*Exercise prompt*: Where a picture appears, omit it; repeat everything else in the records exactly.

*Dataset extract*:

==================================================

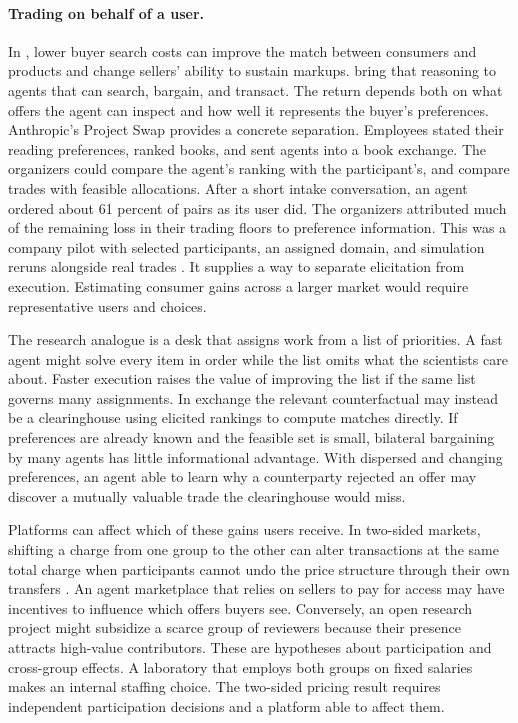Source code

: \documentclass[11pt,letterpaper]{article}
\begin{document}
\paragraph{Trading on behalf of a user.}
In \citet{bakos}, lower buyer search costs can improve the match between consumers and products and change sellers' ability to sustain markups. \citet{shahidi} bring that reasoning to agents that can search, bargain, and transact. The return depends both on what offers the agent can inspect and how well it represents the buyer's preferences. Anthropic's Project Swap provides a concrete separation. Employees stated their reading preferences, ranked books, and sent agents into a book exchange. The organizers could compare the agent's ranking with the participant's, and compare trades with feasible allocations. After a short intake conversation, an agent ordered about 61 percent of pairs as its user did. The organizers attributed much of the remaining loss in their trading floors to preference information. This was a company pilot with selected participants, an assigned domain, and simulation reruns alongside real trades \citep{swap}. It supplies a way to separate elicitation from execution. Estimating consumer gains across a larger market would require representative users and choices.

The research analogue is a desk that assigns work from a list of priorities. A fast agent might solve every item in order while the list omits what the scientists care about. Faster execution raises the value of improving the list if the same list governs many assignments. In exchange the relevant counterfactual may instead be a clearinghouse using elicited rankings to compute matches directly. If preferences are already known and the feasible set is small, bilateral bargaining by many agents has little informational advantage. With dispersed and changing preferences, an agent able to learn why a counterparty rejected an offer may discover a mutually valuable trade the clearinghouse would miss.

Platforms can affect which of these gains users receive. In two-sided markets, shifting a charge from one group to the other can alter transactions at the same total charge when participants cannot undo the price structure through their own transfers \citep{rochet}. An agent marketplace that relies on sellers to pay for access may have incentives to influence which offers buyers see. Conversely, an open research project might subsidize a scarce group of reviewers because their presence attracts high-value contributors. These are hypotheses about participation and cross-group effects. A laboratory that employs both groups on fixed salaries makes an internal staffing choice. The two-sided pricing result requires independent participation decisions and a platform able to affect them.
\end{document}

==================================================

*Solution for this problem*:
Source code

: \documentclass[11pt,letterpaper]{article}
\begin{document}
\paragraph{Trading on behalf of a user.}
In \citet{bakos}, lower buyer search costs can improve the match between consumers and products and change sellers' ability to sustain markups. \citet{shahidi} bring that reasoning to agents that can search, bargain, and transact. The return depends both on what offers the agent can inspect and how well it represents the buyer's preferences. Anthropic's Project Swap provides a concrete separation. Employees stated their reading preferences, ranked books, and sent agents into a book exchange. The organizers could compare the agent's ranking with the participant's, and compare trades with feasible allocations. After a short intake conversation, an agent ordered about 61 percent of pairs as its user did. The organizers attributed much of the remaining loss in their trading floors to preference information. This was a company pilot with selected participants, an assigned domain, and simulation reruns alongside real trades \citep{swap}. It supplies a way to separate elicitation from execution. Estimating consumer gains across a larger market would require representative users and choices.

The research analogue is a desk that assigns work from a list of priorities. A fast agent might solve every item in order while the list omits what the scientists care about. Faster execution raises the value of improving the list if the same list governs many assignments. In exchange the relevant counterfactual may instead be a clearinghouse using elicited rankings to compute matches directly. If preferences are already known and the feasible set is small, bilateral bargaining by many agents has little informational advantage. With dispersed and changing preferences, an agent able to learn why a counterparty rejected an offer may discover a mutually valuable trade the clearinghouse would miss.

Platforms can affect which of these gains users receive. In two-sided markets, shifting a charge from one group to the other can alter transactions at the same total charge when participants cannot undo the price structure through their own transfers \citep{rochet}. An agent marketplace that relies on sellers to pay for access may have incentives to influence which offers buyers see. Conversely, an open research project might subsidize a scarce group of reviewers because their presence attracts high-value contributors. These are hypotheses about participation and cross-group effects. A laboratory that employs both groups on fixed salaries makes an internal staffing choice. The two-sided pricing result requires independent participation decisions and a platform able to affect them.
\end{document}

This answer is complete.